Your copy should match the entries exactly, with the pictures left out.
Top of Recorded information
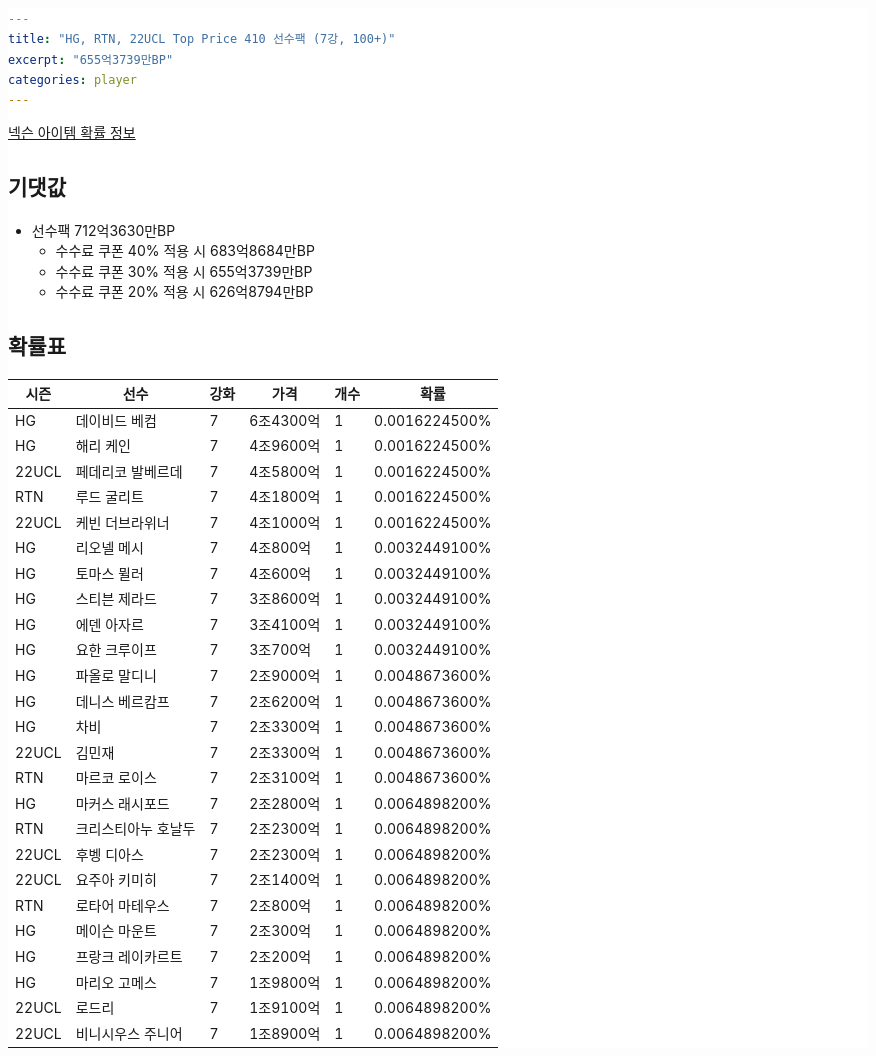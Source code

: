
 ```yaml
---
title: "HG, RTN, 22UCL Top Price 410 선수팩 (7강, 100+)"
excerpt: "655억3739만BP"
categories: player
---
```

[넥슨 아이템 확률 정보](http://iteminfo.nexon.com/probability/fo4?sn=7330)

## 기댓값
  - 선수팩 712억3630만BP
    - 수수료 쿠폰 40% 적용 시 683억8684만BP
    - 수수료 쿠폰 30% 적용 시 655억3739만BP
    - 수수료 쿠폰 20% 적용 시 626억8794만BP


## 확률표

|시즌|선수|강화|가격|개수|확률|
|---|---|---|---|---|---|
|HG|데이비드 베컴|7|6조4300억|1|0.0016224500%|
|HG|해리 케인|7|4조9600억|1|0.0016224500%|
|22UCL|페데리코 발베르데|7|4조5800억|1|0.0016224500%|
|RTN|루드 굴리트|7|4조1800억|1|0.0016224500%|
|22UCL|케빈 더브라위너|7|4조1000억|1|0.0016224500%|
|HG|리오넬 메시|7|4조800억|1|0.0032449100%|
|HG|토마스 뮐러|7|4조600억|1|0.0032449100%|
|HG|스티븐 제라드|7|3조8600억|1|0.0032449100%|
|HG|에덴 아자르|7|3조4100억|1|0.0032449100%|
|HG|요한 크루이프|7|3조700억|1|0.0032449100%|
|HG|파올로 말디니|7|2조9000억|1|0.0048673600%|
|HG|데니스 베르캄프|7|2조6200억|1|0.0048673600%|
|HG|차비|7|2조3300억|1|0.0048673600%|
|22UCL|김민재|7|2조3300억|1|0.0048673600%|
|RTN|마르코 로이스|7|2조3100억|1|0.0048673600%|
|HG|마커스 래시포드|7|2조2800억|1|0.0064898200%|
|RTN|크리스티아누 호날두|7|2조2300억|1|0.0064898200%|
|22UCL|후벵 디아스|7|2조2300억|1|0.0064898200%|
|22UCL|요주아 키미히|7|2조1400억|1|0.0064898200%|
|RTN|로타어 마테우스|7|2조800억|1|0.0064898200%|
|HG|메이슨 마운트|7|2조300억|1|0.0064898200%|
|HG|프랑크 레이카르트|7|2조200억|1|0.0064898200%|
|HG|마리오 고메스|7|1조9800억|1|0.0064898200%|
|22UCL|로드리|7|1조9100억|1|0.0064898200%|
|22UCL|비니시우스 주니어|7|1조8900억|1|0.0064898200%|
Bottom of Recorded information
Your solution:
Source code

:
 ```yaml
---
title: "HG, RTN, 22UCL Top Price 410 선수팩 (7강, 100+)"
excerpt: "655억3739만BP"
categories: player
---
```

[넥슨 아이템 확률 정보](http://iteminfo.nexon.com/probability/fo4?sn=7330)

## 기댓값
  - 선수팩 712억3630만BP
    - 수수료 쿠폰 40% 적용 시 683억8684만BP
    - 수수료 쿠폰 30% 적용 시 655억3739만BP
    - 수수료 쿠폰 20% 적용 시 626억8794만BP


## 확률표

|시즌|선수|강화|가격|개수|확률|
|---|---|---|---|---|---|
|HG|데이비드 베컴|7|6조4300억|1|0.0016224500%|
|HG|해리 케인|7|4조9600억|1|0.0016224500%|
|22UCL|페데리코 발베르데|7|4조5800억|1|0.0016224500%|
|RTN|루드 굴리트|7|4조1800억|1|0.0016224500%|
|22UCL|케빈 더브라위너|7|4조1000억|1|0.0016224500%|
|HG|리오넬 메시|7|4조800억|1|0.0032449100%|
|HG|토마스 뮐러|7|4조600억|1|0.0032449100%|
|HG|스티븐 제라드|7|3조8600억|1|0.0032449100%|
|HG|에덴 아자르|7|3조4100억|1|0.0032449100%|
|HG|요한 크루이프|7|3조700억|1|0.0032449100%|
|HG|파올로 말디니|7|2조9000억|1|0.0048673600%|
|HG|데니스 베르캄프|7|2조6200억|1|0.0048673600%|
|HG|차비|7|2조3300억|1|0.0048673600%|
|22UCL|김민재|7|2조3300억|1|0.0048673600%|
|RTN|마르코 로이스|7|2조3100억|1|0.0048673600%|
|HG|마커스 래시포드|7|2조2800억|1|0.0064898200%|
|RTN|크리스티아누 호날두|7|2조2300억|1|0.0064898200%|
|22UCL|후벵 디아스|7|2조2300억|1|0.0064898200%|
|22UCL|요주아 키미히|7|2조1400억|1|0.0064898200%|
|RTN|로타어 마테우스|7|2조800억|1|0.0064898200%|
|HG|메이슨 마운트|7|2조300억|1|0.0064898200%|
|HG|프랑크 레이카르트|7|2조200억|1|0.0064898200%|
|HG|마리오 고메스|7|1조9800억|1|0.0064898200%|
|22UCL|로드리|7|1조9100억|1|0.0064898200%|
|22UCL|비니시우스 주니어|7|1조8900억|1|0.0064898200%|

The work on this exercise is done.